*Task prompt:* The response must consist of the lines below from the one with "resolution scale is" through the one with "and smallest eigenvalue", exactly as they appear and with both ends kept.

BEGIN Information supplied

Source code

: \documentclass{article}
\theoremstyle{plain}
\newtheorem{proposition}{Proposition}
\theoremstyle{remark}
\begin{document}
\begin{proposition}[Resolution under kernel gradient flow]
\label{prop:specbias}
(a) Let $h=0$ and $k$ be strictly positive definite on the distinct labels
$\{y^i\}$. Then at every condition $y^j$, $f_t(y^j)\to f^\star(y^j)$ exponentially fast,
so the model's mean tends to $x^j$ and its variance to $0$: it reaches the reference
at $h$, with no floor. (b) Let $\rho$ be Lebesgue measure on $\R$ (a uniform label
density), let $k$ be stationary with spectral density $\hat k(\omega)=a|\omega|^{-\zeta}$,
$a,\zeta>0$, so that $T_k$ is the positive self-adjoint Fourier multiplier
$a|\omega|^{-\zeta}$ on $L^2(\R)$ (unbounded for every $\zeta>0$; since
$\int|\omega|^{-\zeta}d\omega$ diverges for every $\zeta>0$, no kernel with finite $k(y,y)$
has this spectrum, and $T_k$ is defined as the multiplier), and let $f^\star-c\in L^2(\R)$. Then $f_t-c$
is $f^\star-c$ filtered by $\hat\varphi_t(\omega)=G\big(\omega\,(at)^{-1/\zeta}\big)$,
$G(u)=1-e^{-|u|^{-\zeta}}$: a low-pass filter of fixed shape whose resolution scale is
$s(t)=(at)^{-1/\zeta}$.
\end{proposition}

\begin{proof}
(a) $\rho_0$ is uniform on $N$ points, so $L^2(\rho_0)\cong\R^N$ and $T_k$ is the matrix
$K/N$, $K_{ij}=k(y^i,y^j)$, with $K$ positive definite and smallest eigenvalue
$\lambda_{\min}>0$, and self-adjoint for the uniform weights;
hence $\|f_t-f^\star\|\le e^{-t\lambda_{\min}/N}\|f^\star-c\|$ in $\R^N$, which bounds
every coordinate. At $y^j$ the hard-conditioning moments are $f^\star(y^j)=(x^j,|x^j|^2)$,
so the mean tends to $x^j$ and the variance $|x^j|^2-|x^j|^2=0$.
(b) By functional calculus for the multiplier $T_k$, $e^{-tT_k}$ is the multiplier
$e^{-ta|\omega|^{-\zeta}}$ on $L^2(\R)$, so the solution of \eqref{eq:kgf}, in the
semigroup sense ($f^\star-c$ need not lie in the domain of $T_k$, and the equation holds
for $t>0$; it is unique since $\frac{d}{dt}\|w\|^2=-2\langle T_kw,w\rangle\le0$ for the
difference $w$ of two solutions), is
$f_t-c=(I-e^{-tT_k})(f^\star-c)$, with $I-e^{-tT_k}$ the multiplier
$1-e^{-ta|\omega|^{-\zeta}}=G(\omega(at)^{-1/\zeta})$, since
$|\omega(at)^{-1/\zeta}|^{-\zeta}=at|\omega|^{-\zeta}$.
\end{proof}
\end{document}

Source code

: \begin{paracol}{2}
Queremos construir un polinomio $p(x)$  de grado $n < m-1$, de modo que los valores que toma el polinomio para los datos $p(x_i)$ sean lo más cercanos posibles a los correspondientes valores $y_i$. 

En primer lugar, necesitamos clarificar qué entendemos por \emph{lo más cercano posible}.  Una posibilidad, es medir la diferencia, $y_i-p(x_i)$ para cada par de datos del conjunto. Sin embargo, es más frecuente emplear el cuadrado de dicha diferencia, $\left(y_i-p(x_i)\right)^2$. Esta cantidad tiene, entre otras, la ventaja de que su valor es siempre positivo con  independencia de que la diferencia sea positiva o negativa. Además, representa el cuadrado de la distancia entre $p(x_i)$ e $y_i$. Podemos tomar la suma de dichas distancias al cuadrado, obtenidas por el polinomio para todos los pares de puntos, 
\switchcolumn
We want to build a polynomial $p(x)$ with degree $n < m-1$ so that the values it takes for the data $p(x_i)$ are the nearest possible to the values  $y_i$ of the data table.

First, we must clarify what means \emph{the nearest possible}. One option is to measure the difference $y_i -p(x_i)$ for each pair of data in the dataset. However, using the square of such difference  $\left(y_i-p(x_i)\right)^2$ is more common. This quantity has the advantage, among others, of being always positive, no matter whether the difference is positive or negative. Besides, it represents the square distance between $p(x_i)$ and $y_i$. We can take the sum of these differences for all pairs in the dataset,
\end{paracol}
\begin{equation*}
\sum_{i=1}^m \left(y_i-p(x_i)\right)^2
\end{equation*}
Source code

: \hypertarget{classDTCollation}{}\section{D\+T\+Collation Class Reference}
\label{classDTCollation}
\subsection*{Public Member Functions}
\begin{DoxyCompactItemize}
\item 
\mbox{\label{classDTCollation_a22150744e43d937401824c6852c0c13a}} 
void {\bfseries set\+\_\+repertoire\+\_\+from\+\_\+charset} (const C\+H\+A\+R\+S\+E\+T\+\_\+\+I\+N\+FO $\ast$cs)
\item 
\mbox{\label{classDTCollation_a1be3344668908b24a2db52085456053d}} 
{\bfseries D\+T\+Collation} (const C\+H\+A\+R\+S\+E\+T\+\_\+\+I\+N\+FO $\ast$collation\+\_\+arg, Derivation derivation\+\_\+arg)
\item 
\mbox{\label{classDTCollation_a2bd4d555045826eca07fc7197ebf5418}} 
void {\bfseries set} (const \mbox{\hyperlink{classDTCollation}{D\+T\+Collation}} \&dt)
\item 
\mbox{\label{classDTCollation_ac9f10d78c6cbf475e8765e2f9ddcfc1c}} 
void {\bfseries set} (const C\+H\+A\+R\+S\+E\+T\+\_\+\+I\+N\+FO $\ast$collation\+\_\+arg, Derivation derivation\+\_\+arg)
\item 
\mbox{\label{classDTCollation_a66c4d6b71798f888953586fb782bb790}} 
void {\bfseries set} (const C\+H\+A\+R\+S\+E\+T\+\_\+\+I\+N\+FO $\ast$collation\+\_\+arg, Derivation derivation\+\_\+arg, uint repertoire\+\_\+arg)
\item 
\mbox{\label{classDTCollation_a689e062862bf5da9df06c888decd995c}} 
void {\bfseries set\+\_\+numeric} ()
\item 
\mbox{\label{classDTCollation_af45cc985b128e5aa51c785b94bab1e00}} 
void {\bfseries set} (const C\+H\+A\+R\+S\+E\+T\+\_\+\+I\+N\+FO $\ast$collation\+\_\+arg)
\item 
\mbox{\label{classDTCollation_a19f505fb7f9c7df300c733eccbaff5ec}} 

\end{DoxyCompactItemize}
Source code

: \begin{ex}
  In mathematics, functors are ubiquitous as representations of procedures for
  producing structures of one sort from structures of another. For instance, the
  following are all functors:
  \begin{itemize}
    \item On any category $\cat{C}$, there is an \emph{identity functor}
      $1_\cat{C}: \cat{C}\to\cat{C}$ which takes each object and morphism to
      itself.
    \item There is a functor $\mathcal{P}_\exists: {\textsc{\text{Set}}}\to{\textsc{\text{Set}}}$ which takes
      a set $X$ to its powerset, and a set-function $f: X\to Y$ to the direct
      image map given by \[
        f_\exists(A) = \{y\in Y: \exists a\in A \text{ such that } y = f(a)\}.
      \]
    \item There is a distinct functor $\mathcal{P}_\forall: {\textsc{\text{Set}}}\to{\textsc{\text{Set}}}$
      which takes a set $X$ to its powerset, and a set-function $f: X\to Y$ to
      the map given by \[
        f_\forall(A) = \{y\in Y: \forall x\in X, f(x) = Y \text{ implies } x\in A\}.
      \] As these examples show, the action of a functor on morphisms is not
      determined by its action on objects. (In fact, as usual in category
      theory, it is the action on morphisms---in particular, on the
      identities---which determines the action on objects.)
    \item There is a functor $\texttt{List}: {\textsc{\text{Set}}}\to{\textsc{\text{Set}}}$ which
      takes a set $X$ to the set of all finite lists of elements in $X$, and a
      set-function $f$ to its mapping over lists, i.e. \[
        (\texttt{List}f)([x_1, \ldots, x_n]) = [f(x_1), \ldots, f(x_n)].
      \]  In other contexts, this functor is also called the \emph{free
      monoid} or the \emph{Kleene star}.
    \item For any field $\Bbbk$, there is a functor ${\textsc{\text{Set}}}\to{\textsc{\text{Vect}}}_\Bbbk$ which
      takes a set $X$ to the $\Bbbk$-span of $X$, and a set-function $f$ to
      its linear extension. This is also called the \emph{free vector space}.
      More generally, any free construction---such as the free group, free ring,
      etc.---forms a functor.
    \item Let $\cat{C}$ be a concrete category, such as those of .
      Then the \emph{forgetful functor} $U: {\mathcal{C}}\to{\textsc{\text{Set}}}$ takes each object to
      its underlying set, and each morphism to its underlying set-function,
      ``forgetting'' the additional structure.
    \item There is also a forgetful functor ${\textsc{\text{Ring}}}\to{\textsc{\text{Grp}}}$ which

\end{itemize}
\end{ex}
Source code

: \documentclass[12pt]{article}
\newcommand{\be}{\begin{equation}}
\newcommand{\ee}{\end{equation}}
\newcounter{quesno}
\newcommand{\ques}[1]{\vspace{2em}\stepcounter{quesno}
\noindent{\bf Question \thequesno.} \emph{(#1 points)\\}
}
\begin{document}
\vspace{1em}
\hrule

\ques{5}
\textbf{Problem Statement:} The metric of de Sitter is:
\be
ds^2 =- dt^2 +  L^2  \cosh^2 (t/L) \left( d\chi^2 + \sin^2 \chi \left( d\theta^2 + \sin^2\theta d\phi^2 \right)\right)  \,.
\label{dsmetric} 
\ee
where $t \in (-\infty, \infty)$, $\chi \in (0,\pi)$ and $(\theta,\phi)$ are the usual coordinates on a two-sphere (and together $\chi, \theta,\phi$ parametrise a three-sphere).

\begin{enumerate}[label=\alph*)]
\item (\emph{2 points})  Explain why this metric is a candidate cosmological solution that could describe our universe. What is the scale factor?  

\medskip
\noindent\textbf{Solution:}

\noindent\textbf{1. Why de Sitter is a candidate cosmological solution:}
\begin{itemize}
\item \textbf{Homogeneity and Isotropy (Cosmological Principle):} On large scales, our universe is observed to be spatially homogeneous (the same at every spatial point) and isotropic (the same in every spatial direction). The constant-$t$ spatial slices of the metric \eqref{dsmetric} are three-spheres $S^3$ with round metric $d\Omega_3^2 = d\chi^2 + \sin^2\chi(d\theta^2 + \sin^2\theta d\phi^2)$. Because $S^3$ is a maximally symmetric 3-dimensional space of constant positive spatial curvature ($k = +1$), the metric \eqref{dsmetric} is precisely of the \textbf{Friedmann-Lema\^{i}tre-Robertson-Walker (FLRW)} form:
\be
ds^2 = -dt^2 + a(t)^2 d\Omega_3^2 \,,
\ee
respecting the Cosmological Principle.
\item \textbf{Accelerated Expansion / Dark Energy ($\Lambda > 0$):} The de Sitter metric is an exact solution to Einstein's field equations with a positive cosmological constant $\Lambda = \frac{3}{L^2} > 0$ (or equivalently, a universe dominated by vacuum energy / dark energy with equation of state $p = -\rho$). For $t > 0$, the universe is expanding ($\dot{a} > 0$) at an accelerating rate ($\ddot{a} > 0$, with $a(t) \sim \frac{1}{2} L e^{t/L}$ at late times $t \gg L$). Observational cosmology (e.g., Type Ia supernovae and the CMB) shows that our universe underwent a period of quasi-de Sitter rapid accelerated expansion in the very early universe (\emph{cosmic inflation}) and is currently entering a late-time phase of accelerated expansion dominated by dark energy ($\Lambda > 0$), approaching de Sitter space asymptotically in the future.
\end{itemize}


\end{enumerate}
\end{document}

END Information supplied

*Answer to this task:*
$G(u)=1-e^{-|u|^{-\zeta}}$: a low-pass filter of fixed shape whose resolution scale is
$s(t)=(at)^{-1/\zeta}$.
\end{proposition}

\begin{proof}
(a) $\rho_0$ is uniform on $N$ points, so $L^2(\rho_0)\cong\R^N$ and $T_k$ is the matrix
$K/N$, $K_{ij}=k(y^i,y^j)$, with $K$ positive definite and smallest eigenvalue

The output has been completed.